A recent email from a player in Northern California brought up the issue of unintentional collusion, something common to smaller rooms. Regular groups of local players, who have created friendships over the poker table, are often a little casual with the rules and treat their casino game like a home game in Charlie’s basement.

The player who emailed me—we’ll call him Jasper—described events that transpired during one session of Omaha/8 at his local cardroom. Jasper was in seat seven and folded before the flop. The player in seat eight raised and proudly showed Jasper his four hole cards. Jasper said, “Please don’t show me your hand, it’s not fair to the other players.”

And he was right. If the player in seat eight won the hand without a showdown, only Jasper would know whether he had the goods or was bluffing. If the player seat eight folded before the showdown, only Jasper would know what kind of lay down he made.

The “only Jasper would know” scenarios are too many to list, and Jasper’s complaint was based on the fact that the exact same thing was occurring between seats two and three at the other end of the table.

They weren’t cheating or trying to gain an edge, at least Jasper didn’t think they were, and he knows all the players. Nevertheless, the player in seat three had a blueprint of everything his neighbor in seat two would play, fold, and raise, and knew exactly what gear he was in at all times.

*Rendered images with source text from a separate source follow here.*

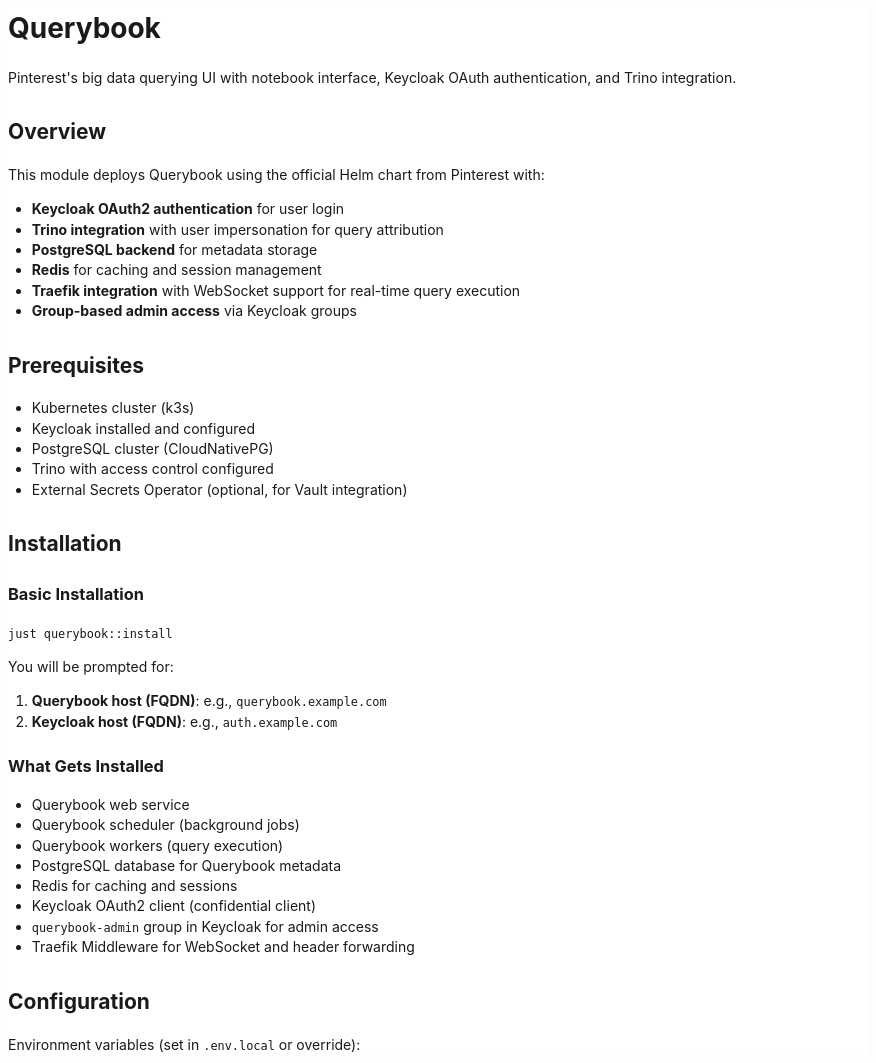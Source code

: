 # Querybook

Pinterest's big data querying UI with notebook interface, Keycloak OAuth authentication, and Trino integration.

## Overview

This module deploys Querybook using the official Helm chart from Pinterest with:

- **Keycloak OAuth2 authentication** for user login
- **Trino integration** with user impersonation for query attribution
- **PostgreSQL backend** for metadata storage
- **Redis** for caching and session management
- **Traefik integration** with WebSocket support for real-time query execution
- **Group-based admin access** via Keycloak groups

## Prerequisites

- Kubernetes cluster (k3s)
- Keycloak installed and configured
- PostgreSQL cluster (CloudNativePG)
- Trino with access control configured
- External Secrets Operator (optional, for Vault integration)

## Installation

### Basic Installation

```bash
just querybook::install
```

You will be prompted for:

1. **Querybook host (FQDN)**: e.g., `querybook.example.com`
2. **Keycloak host (FQDN)**: e.g., `auth.example.com`

### What Gets Installed

- Querybook web service
- Querybook scheduler (background jobs)
- Querybook workers (query execution)
- PostgreSQL database for Querybook metadata
- Redis for caching and sessions
- Keycloak OAuth2 client (confidential client)
- `querybook-admin` group in Keycloak for admin access
- Traefik Middleware for WebSocket and header forwarding

## Configuration

Environment variables (set in `.env.local` or override):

Jasper felt like a sucker because information was available to some of the players, but not to all. It wasn’t fair.

While Jasper could have continuously asked to see the shown hands, that gets old pretty quickly, especially at a table where all the players know one another.

But that’s not the worst of it. Later that same evening, a player who was shown a hand during play stopped his neighbor from throwing his hand into the muck at the showdown. “Wait, you’ve got a low,” he muttered, which was quickly followed by, “Oops, I’m sorry,” to the player who would have won the entire pot, but was now only getting half of it.

Fortunately, there’s a rule designed to prevent this, and it’s one of poker’s prime directives. It prevents players from calling hands that have not been put face up on the table, prevents players from giving information to some players and not others, and prevents players from encouraging or discouraging their neighbor from making a call on the river.

In our book, The Rules of Poker: Essentials for Every Game, Sheree Bykofsky and I talk about this right up front.

One player per hand:Poker is not a team competition, and each player is responsible for playing his or her hand without advice or assistance, either directly given or provided inadvertently by other players, dealers, or spectators to the game.

The ramifications of this directive are broader than you might imagine at first glance. Not only does this mean that you cannot ask your neighbor, who may or may not be involved in the hand, what you should do or how you might play your hand—that goes without saying—but your neighbor bears a responsibility not to assist you.

All of the rules and punishments for cheating at poker are, in fact, violations of the one player per hand rule. Collusion by two players, marked cards, signals, cold-decks—you know; you’ve seen all the movies—are methods cheats design to circumvent the one player per hand rule.”

Even when players have no malicious intentions, one player per hand—no ifs, ands, or buts about it—is an essential requirement for a fair game and a level playing field.

That’s sometimes tough to enforce when a game has adopted a style where card-showing is the norm, but it’s everyone’s responsibility—players, dealers, and management included—to ensure the integrity of the game.

{ 2 comments }

BigTPoker September 7, 2009 at 8:14 am

I've always been uncertain about one thing regarding showing hands. What is the proper etiquette about discussing hands post game?

Obviously it can't influence the game, but it can certainly influence ones impression of other players. For example, if a few players discuss their cards it would be possible to know that the big move made was nothing more than a bluff – the play couldn't have had the cards.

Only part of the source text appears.